----- SUPPLIED MATERIAL

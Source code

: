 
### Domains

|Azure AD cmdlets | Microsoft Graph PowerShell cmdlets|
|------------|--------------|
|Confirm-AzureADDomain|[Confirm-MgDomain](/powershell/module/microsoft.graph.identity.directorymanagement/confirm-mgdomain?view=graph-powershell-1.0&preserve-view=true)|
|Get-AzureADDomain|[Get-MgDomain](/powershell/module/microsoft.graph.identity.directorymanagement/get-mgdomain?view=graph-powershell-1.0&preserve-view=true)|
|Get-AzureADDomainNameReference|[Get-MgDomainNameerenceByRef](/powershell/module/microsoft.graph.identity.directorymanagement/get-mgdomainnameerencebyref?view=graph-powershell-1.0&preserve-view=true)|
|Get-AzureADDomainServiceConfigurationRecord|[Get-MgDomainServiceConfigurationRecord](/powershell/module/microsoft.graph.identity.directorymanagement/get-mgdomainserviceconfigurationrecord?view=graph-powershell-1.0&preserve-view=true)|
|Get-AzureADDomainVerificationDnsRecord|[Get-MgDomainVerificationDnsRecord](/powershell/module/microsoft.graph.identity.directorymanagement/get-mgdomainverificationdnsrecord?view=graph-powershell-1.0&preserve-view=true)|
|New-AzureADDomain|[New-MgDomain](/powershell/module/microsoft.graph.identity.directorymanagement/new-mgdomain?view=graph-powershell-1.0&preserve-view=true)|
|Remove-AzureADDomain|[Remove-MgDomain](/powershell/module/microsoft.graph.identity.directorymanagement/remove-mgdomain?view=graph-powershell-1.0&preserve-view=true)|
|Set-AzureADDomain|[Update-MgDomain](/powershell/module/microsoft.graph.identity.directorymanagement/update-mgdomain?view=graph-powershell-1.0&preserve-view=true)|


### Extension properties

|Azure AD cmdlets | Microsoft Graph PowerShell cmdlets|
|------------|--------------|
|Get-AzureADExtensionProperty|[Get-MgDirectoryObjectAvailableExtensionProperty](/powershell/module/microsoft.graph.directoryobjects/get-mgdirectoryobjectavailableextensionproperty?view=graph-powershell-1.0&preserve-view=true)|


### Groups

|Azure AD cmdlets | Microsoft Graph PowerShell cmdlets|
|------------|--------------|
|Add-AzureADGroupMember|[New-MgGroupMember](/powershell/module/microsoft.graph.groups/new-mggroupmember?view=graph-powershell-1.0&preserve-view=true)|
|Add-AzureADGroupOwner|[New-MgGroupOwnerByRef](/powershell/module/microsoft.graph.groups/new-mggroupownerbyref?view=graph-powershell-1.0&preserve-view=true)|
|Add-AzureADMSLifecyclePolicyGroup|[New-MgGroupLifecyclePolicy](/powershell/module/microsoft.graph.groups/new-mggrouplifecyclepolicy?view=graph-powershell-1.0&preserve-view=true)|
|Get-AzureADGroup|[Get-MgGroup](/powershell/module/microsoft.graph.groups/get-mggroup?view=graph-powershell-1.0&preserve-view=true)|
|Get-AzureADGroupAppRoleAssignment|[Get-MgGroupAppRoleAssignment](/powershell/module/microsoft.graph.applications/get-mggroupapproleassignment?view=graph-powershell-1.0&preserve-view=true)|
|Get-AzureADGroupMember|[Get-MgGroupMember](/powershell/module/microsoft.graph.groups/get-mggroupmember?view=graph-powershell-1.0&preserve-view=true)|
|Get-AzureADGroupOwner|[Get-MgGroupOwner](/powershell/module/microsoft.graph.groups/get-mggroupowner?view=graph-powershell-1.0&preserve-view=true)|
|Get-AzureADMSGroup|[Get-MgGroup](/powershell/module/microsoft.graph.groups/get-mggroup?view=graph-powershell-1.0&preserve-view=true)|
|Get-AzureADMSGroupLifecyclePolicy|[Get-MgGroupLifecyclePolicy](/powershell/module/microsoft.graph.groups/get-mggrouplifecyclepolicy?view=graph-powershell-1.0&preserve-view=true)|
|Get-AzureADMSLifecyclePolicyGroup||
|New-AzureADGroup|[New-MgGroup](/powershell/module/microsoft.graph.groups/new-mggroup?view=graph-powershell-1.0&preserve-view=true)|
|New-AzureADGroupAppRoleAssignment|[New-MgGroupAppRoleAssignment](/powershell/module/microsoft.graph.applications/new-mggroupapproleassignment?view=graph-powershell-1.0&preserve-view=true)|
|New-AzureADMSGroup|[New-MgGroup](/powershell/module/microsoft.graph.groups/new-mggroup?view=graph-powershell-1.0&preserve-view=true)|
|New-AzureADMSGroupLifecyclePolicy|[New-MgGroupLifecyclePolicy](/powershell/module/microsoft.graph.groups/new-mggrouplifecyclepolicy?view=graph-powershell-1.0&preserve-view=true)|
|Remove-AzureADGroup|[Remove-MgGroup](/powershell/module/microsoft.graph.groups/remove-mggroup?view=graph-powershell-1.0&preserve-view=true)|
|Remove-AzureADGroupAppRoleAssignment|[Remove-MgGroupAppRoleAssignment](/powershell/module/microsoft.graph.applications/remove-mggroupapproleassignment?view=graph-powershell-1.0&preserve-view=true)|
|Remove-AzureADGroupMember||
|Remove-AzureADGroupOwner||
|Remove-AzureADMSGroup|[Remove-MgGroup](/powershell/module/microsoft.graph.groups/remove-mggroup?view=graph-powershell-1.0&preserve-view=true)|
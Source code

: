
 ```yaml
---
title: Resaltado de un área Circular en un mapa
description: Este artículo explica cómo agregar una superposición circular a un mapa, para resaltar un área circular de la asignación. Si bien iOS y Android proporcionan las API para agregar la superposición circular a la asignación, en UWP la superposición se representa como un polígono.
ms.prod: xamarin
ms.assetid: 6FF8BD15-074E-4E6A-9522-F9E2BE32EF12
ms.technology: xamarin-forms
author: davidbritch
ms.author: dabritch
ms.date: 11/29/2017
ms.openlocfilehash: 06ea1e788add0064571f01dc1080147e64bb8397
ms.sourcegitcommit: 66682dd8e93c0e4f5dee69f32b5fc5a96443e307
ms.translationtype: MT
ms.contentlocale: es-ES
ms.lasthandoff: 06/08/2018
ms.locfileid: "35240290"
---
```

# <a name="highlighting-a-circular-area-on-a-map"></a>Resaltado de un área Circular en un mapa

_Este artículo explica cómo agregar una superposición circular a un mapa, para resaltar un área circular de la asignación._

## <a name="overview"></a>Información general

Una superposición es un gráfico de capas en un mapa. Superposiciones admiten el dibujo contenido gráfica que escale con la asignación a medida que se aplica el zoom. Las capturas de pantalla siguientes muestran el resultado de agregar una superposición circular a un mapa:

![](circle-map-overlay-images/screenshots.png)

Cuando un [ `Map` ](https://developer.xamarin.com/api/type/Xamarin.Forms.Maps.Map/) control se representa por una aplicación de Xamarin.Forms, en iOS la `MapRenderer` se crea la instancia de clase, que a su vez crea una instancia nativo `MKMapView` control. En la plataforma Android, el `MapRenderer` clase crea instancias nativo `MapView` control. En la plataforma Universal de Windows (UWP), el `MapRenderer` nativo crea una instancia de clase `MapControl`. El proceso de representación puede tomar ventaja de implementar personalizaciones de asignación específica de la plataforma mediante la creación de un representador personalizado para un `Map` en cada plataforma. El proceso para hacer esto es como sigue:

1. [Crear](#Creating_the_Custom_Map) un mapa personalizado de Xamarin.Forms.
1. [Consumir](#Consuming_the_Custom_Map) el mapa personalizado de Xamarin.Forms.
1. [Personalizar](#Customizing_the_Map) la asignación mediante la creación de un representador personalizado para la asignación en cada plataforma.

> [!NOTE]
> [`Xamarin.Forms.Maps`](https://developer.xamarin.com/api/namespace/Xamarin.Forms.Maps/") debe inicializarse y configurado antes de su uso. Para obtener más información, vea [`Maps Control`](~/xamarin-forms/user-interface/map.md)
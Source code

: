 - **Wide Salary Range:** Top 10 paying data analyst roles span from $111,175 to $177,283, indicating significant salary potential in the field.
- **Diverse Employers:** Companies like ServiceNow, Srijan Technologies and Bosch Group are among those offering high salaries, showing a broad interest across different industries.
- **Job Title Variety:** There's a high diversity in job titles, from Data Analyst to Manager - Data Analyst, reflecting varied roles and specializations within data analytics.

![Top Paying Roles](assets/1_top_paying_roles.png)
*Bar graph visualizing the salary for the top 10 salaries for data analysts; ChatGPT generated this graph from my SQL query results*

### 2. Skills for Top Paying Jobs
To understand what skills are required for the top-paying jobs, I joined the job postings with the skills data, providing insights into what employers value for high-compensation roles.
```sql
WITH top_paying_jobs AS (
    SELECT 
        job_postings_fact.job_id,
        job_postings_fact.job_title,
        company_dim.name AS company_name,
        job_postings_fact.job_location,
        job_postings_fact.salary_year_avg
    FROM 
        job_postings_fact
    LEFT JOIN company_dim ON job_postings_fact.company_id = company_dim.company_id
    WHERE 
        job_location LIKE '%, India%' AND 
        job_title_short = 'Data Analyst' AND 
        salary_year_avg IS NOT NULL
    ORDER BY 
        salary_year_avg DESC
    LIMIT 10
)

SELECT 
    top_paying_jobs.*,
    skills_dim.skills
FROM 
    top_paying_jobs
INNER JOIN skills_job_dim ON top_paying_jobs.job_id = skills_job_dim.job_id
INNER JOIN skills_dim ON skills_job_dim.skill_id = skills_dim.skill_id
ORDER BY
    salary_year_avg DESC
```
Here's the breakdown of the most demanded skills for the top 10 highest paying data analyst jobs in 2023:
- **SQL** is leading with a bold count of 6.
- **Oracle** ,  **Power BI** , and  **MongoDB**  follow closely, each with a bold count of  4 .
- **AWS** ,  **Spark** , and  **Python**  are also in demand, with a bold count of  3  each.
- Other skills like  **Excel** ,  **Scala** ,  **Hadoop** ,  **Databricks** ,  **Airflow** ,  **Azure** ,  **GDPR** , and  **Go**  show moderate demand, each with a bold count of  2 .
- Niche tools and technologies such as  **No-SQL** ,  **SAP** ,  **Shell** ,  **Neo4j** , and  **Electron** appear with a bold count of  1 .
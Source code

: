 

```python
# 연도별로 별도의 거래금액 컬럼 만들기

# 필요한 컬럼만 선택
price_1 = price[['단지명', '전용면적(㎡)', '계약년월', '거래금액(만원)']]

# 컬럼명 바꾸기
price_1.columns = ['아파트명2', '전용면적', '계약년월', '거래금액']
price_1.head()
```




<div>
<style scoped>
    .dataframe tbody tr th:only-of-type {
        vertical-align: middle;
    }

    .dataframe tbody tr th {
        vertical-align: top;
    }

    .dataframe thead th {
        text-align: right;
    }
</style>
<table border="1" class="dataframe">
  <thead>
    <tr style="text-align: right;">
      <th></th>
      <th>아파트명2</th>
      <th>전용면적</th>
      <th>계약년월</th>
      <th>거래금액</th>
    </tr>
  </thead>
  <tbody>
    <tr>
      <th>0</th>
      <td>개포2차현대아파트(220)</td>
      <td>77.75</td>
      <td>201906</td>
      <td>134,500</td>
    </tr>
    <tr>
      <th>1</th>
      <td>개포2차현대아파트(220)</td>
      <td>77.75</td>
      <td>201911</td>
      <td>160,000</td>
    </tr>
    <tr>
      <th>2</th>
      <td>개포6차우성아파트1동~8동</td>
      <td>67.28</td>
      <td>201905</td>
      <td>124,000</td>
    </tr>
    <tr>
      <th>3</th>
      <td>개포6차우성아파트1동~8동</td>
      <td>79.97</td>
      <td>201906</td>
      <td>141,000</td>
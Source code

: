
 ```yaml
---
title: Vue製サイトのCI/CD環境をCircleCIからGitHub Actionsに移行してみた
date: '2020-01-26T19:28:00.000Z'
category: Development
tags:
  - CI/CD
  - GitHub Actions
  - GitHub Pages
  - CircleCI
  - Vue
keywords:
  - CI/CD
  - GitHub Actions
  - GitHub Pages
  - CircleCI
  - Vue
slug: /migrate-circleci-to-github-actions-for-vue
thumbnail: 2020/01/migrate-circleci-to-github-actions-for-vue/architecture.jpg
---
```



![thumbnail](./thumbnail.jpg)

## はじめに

----------

**INSTRUCTIONS TO FOLLOW:** All that is wanted is a faithful reproduction of the line above with "vertical-align: top;", the line with "<th>전용면적</th>", and every line in between.

**ANSWER FOR THIS EXERCISE:**
        vertical-align: top;
    }

    .dataframe thead th {
        text-align: right;
    }
</style>
<table border="1" class="dataframe">
  <thead>
    <tr style="text-align: right;">
      <th></th>
      <th>아파트명2</th>
      <th>전용면적</th>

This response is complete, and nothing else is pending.